What could a group of monkeys drinking fruit juice teach us about building and increasing customer loyalty?

Quite a lot, it turns out. Considering how much the Sea-Monkeys taught us last week, you’ll want to pay careful attention to the monkey juice.

Neuroscience researchers at Cambridge University have spent two decades studying how our dopamine levels change while in various states of surprise, anticipation, and disappointment.

In their most famous study, they started with a group of monkeys. Unexpected, and unannounced, they gave the monkeys some incredibly tasty fruit juice. Their dopamine levels went up, and the monkeys got excited!

Next, they conditioned the monkeys to expect the juice every time a light went flickered on and off. When the light started flashing, the monkeys got excited and anticipated the juice was coming.

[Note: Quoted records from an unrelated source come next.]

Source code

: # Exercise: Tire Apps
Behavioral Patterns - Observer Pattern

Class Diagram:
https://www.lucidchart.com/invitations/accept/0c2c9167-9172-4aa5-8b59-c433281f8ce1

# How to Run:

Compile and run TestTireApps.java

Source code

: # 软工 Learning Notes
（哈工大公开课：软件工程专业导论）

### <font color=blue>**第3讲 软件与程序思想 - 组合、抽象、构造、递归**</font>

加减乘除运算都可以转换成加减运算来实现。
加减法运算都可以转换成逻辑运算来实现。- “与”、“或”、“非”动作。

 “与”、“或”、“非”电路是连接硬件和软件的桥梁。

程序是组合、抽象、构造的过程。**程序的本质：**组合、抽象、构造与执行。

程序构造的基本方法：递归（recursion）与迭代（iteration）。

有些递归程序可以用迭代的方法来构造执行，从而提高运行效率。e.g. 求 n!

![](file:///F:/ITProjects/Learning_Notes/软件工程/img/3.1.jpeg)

And the juice did come…for a while.

There was even a point in the study where the lights flashed and the excited little monkeys got their juice. But this time, there was no measured change after getting the reward. In essence, they literally enjoyed the anticipation of the juice as much as they used to enjoy the actual product.

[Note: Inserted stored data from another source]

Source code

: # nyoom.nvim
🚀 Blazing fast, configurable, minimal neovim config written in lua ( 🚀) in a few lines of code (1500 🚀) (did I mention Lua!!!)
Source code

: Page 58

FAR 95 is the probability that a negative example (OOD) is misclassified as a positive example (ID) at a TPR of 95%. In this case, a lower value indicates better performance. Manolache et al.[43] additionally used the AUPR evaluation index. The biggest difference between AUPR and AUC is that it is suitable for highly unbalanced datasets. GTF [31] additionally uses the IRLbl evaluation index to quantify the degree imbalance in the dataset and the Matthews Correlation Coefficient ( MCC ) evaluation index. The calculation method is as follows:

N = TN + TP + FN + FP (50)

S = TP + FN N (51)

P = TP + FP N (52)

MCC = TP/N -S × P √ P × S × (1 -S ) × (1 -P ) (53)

But then the researchers played a dirty trick on the monkeys.

They flashed the light signaling the juice was coming but didn’t give the monkeys any juice. The monkeys were initially excited at the flash of the light, but when the juice didn’t arrive they became aggravated, angry, and even depressed.

We don’t expect companies like Apple, Nordstrom, or Disney to let us down. They’ve got a long track of delivering the monkey juice exactly when we expect it.

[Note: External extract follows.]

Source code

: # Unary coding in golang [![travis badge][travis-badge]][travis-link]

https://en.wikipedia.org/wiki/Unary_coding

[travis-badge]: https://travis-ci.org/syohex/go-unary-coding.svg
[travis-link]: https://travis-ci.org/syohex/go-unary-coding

I’ve been harping on this for weeks because it’s the one area of improvement that can have such a demonstrable impact on an organization’s ability to increase profits and build customer loyalty (the customer’s willingness to do business with us again and again).

Companies spend so much time, energy, and money improving their sales and marketing efforts and driving more people through their doors, but then they don’t deliver on expectations. Companies and marketers continue to get better at influencing and persuading the initial sale, but it doesn’t matter much if the monkey juice never arrives.

Your customers will always feel the initial pleasure as it relates to their expectations and the anticipation of what’s to come, but if it doesn’t materialize, then they’re often left feeling aggravated and perhaps even a little depressed.

And this is why every step of the process matters, from long before the sale until long after the sale.

Ultimately, a company has to make a choice.

It can focus on changing the experience that customers have to match their expectations in all areas.

Or, it can focus on changing the customer’s expectations to match the experience they’ll actually have.

Only when you match the experience to the expectations can you create “loyal” customers.

Ask yourself this:

Are you only turning on the light and withholding the juice?